Paulo Guedes (2)

“Esta é a história de um livro. É a história de uma malograda rebelião republicana e anticolonialista em Minas Gerais. É a história de como os conspiradores de Minas se inspiraram na bem-sucedida guerra de independência americana contra a Grã-Bretanha e nos primeiros documentos constitucionais dos Estados Unidos da América. É a história do fracasso da tentativa, por parte dos conspiradores, de acabar com o domínio português no Brasil. É uma história da complexa interação transatlântica entre representantes intelectuais do Brasil, da América do Norte e da Europa entre 1776 e 1792”, registra Kenneth Maxwell na introdução de “O livro de Tiradentes: transmissão atlântica de ideias políticas no século XVIII” (2013).

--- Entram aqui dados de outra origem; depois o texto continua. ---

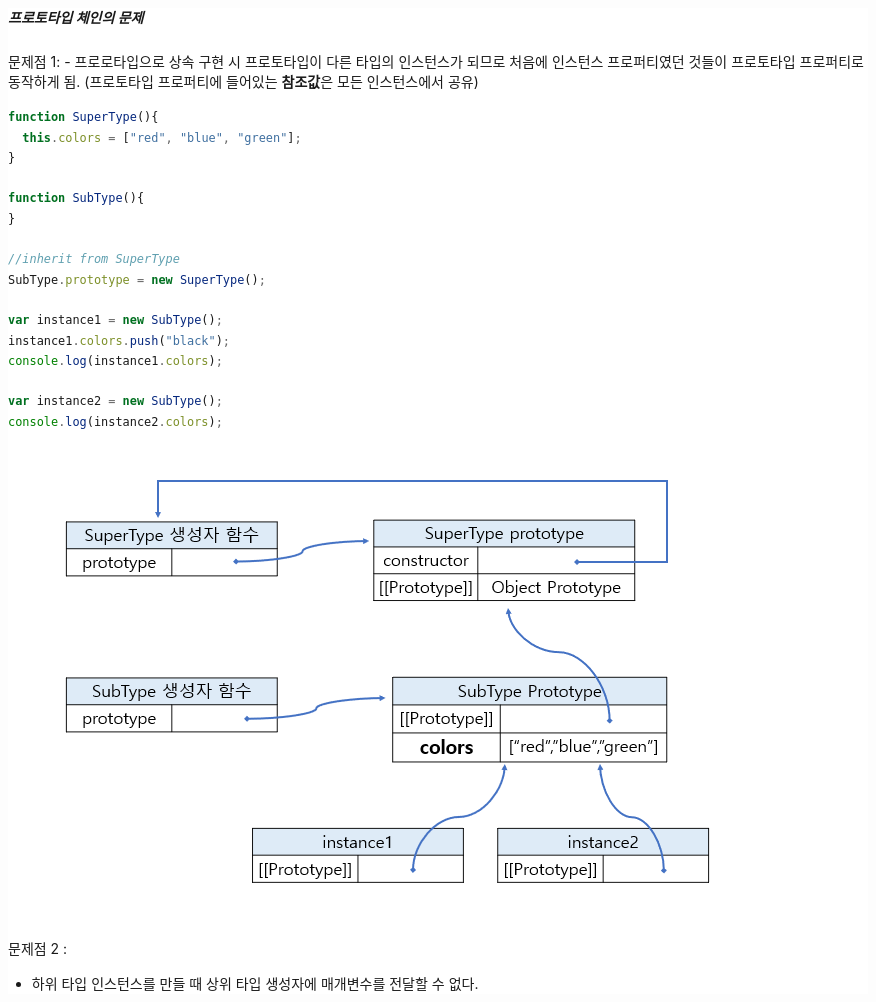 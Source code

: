 ##### _프로토타입 체인의 문제_
 문제점 1: 
    - 프로로타입으로 상속 구현 시 프로토타입이 다른 타입의 인스턴스가 되므로 처음에 인스턴스 프로퍼티였던 것들이 프로토타입 프로퍼티로 동작하게 됨.
     (프로토타입 프로퍼티에 들어있는 **참조값**은 모든 인스턴스에서 공유)
```js
function SuperType(){
  this.colors = ["red", "blue", "green"];
}

function SubType(){            
}

//inherit from SuperType
SubType.prototype = new SuperType(); 

var instance1 = new SubType();
instance1.colors.push("black");
console.log(instance1.colors);  

var instance2 = new SubType();
console.log(instance2.colors);  

```
 ![프로토타입체인의문제.png](../images/프로토타입체인의문제.png)

 문제점 2 : 
  - 하위 타입 인스턴스를 만들 때 상위 타입 생성자에 매개변수를 전달할 수 없다.
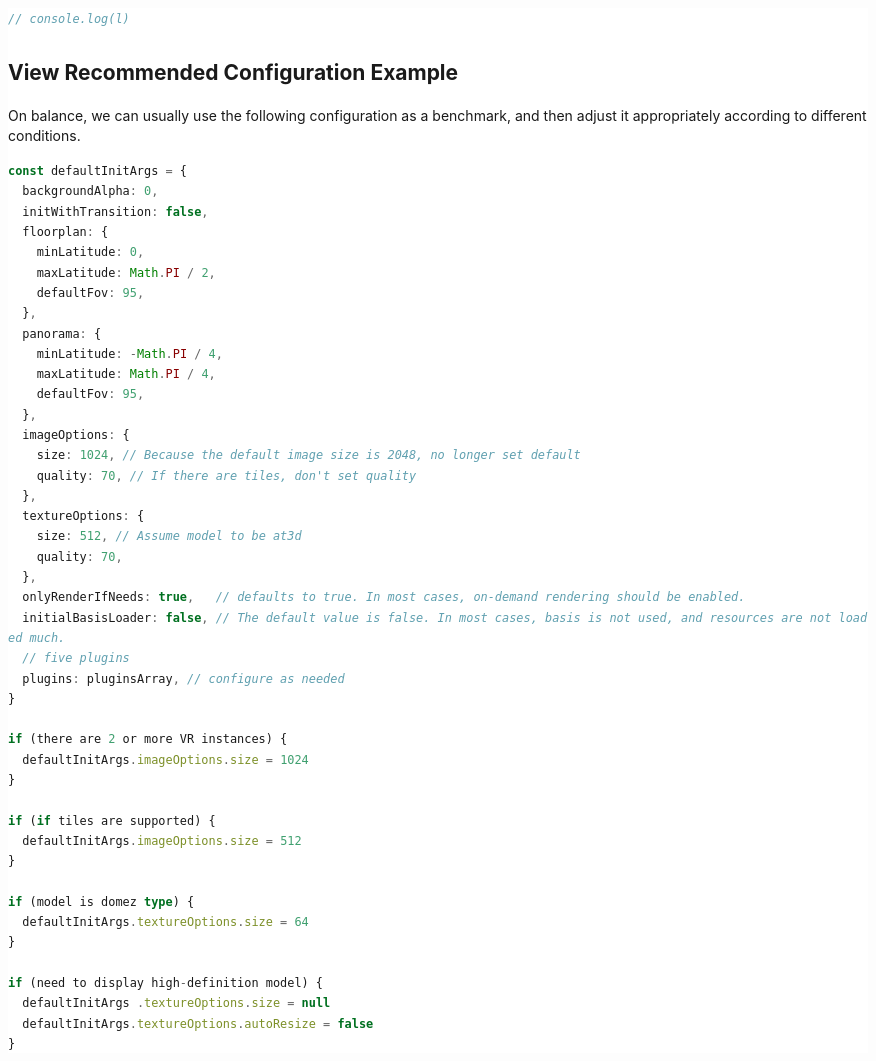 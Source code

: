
 ```ts
// console.log(l)
```

## View Recommended Configuration Example

On balance, we can usually use the following configuration as a benchmark, and then adjust it appropriately according to different conditions.

```ts
const defaultInitArgs = {
  backgroundAlpha: 0,
  initWithTransition: false,
  floorplan: {
    minLatitude: 0,
    maxLatitude: Math.PI / 2,
    defaultFov: 95,
  },
  panorama: {
    minLatitude: -Math.PI / 4,
    maxLatitude: Math.PI / 4,
    defaultFov: 95,
  },
  imageOptions: {
    size: 1024, // Because the default image size is 2048, no longer set default
    quality: 70, // If there are tiles, don't set quality
  },
  textureOptions: {
    size: 512, // Assume model to be at3d
    quality: 70,
  },
  onlyRenderIfNeeds: true,   // defaults to true. In most cases, on-demand rendering should be enabled.
  initialBasisLoader: false, // The default value is false. In most cases, basis is not used, and resources are not loaded much.
  // five plugins
  plugins: pluginsArray, // configure as needed
}

if (there are 2 or more VR instances) {
  defaultInitArgs.imageOptions.size = 1024
}

if (if tiles are supported) {
  defaultInitArgs.imageOptions.size = 512
}

if (model is domez type) {
  defaultInitArgs.textureOptions.size = 64
}

if (need to display high-definition model) {
  defaultInitArgs .textureOptions.size = null
  defaultInitArgs.textureOptions.autoResize = false
}

```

“Os conspiradores viram a bem-sucedida revolução americana e os textos constitucionais americanos como modelos do que eles queriam realizar no Brasil. Foi essa conexão que enervou as autoridade portuguesas quando essa conspiração foi descoberta em 1789”, prossegue Maxwell. Como relata, pouco antes de ser preso, em 10 de maio de 1789 no Rio de Janeiro, ciente de que estava sendo seguido, Tiradentes entregou a um portador seu exemplar de uma coletânea das leis constitutivas das colônias inglesas confederadas sob a denominação de Estados Unidos da América Setentrional, tendo como anexos os atos de independência da confederação, o recenseamento das 13 colônias e as constituições de seis dessas colônias. Foi esse exemplar, publicado com a ajuda do governo francês e dedicado a promover as experiências constitucionais americanas na Europa, que se tornou conhecido como “O livro de Tiradentes”.

Um tema central, que ainda assombra a economia brasileira contemporânea, era o excesso de impostos. “Os conspiradores de Minas reconheciam a pertinência e a importância da revolução americana porque consideravam os impostos que Portugal lhes cobrava semelhantes aos que os britânicos tentavam impor a suas colônias na América. A quinta parte da produção de ouro era devida à Coroa.” Joaquim Silvério dos Reis, acusado de “doloso, fraudulento e falsificador” pela “Junta da Fazenda” de Minas, “um dos maiores contratadores e também um dos mais endividados, resolveu livrar-se de suas dívidas denunciando a conspiração da qual fora um dos líderes”, fulmina Maxwell.